En principio no tienen pensado adquirir un competidor, no se sabe hasta qué punto las redes sociales chinas les dejarán tocar su masa de usuarios ya que algunas ya han creado plataformas parecidas a Groupon, y lo importante es la velocidad. ¿Cuándo lanzaréis en Shanghai? En dos semanas.
En un negocio que se basa en la economía de red, en la masa crítica, lo importante es la velocidad. Poner en práctica el manual de instrucciones con la mayor celeridad y perfección posible. Por eso insisten en que quieren contratar a los “más inteligentes”, o a los “más listos”. Sus perfiles, por si hay dudas, han pasado por Morgan Stanley y Goldman Sachs.
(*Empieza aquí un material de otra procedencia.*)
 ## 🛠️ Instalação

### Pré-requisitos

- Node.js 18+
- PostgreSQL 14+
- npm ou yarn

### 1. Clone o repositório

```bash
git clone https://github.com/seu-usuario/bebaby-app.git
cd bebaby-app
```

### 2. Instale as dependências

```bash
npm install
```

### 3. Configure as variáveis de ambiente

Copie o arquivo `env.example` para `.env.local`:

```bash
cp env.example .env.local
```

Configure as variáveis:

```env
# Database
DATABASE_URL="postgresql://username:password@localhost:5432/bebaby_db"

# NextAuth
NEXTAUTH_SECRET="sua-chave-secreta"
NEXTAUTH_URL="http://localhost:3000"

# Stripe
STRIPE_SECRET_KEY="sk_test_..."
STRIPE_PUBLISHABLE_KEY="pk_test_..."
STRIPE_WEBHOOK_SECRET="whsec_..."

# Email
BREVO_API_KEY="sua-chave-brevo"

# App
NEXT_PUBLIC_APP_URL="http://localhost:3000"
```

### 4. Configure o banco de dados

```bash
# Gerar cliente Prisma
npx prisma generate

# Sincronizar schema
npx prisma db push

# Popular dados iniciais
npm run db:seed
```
Pese a que dicen buscar a los más inteligentes es para ponerlos a vender cuanto antes. Comerciales con un perfil muy analítico. A la pregunta del público sobre si haría falta algún perfil técnico sólo le ha faltado su propio eco. La sucursal que haya en China, como la mayoría de filiales de empresas puntocom americanas en el extranjero, será poco más que una representación comercial. El código lo suelen guardar en búnkers replicados como si fuera el secreto de la cocacola.
Ni un solo incentivo emocional sobre cómo Groupon está cambiando el mundo o facilitando la vida de la gente para tocarnos la fibra sensible. Vender el proyecto de manera tan fría y racional, sin tintes cálidos, no parece demasiado americano. Tampoco se ha comentado nada del proyecto más allá de los próximos meses. A día de hoy, en este tipo de proyectos más allá de 3 meses se considera largo plazo. De momento tienen que concentrarse en vender la mercancía de los anunciantes y que crezca dramáticamente la base de datos. Hasta que sean las propias acciones de Groupon la mercancía. Los americanos saben hacer esto como nadie y posiblemente acabarán hablando de la entrada de Groupon en China en muchas escuelas de negocio, para bien, o para mal.
A la salida, Xiao W. comenta lo mucho que le ha gustado la empresa. Pero no se considera lo “suficientemente lista”. No faltarán los currículums en su bandeja de entrada de los que hayan pasado este primer filtro de introspección autoevaluadora que de forma tan humilde ha resueldo Xiao W.
Será apasionante seguir la evolución de Groupon China y comprobar si son capaces de copiar a Groupon mejor que sus competidores en este mercado.